The far-infrared spectrometer SAFARI is one of the three scientific instruments on the SPICA mission, a joint European-Japanese project, which was recently selected as one of the three mission candidates for further study in ESA’s M5 call. SPICA employs a 2.5m large telescope deeply cooled to below 8K, improving sensitivities by more than two orders of magnitude with respect to Herschel and Spitzer, filling in the spectral gap between JWST, ELT and ALMA. SAFARI will provide unprecedented spectroscopic observing capabilities in the far-infrared targeting the physical processes governing the formation and evolution of galaxies over cosmic time, and of planetary systems.

SAFARI will provide limiting line sensitivities of order of a few times 10–20 W/m2 (5σ-10hr) instantaneously covering the 34-230 µm wavelength range. The extremely high sensitivity of the instrument is realized by utilization of TES detector arrays distributed over four grating modules, offering a native spectral resolving power of 300. The high-resolution spectroscopy mode of the instrument is carefully designed around a post-dispersed Martin-Puplett polarizing interferometer yielding R up to 11000 at the short wavelength limit. The cryogenic translation mechanism in the heart of the FTS spectrometer layout, presents challenging development goals within the context of SAFARI, and is provided by a Canadian consortium sponsored by the CSA.

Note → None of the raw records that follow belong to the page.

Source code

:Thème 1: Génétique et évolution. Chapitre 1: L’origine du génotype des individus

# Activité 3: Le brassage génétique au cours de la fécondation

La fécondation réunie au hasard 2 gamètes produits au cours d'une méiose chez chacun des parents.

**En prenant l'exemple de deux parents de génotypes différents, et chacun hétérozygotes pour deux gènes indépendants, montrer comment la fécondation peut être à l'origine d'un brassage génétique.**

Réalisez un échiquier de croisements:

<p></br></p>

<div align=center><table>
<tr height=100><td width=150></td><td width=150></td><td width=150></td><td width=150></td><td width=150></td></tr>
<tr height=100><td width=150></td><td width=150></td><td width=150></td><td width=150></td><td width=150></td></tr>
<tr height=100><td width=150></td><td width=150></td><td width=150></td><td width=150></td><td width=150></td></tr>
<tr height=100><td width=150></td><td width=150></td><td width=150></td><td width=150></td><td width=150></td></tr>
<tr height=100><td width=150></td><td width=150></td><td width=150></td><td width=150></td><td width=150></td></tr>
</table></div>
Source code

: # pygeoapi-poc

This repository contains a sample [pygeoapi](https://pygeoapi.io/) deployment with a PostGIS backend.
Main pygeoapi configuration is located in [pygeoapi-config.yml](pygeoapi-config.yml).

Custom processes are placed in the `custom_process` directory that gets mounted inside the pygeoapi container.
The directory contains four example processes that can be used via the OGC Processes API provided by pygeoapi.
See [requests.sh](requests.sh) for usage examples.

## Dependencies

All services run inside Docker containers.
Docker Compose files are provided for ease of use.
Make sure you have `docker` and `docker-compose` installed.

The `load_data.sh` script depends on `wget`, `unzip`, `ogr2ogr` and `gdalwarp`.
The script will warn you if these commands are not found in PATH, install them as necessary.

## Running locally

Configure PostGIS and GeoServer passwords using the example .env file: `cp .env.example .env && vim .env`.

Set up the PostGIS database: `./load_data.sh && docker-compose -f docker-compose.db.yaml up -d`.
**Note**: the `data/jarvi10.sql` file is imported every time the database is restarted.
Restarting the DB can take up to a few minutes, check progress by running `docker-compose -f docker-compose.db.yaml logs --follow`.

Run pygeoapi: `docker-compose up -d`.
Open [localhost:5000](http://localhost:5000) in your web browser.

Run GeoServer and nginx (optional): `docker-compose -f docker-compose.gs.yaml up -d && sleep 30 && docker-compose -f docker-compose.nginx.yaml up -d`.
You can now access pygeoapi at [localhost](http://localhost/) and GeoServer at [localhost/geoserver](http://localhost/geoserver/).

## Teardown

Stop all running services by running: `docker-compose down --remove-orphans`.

In this paper we provide a comprehensive overview of the instrument architecture and key technologies currently baselined for the subsystems, units and components of SAFARI. We will present the rationale of the FTS architecture employing a MP interferometer as the best way to meet the high-resolution spectroscopic and sensitivity requirements of SAFARI, and we will discuss the different spectroscopic modes in which the instrument can be configured. We conclude the paper by discussing the projected instrument performance and spectroscopic characteristics in view of the scientific goals.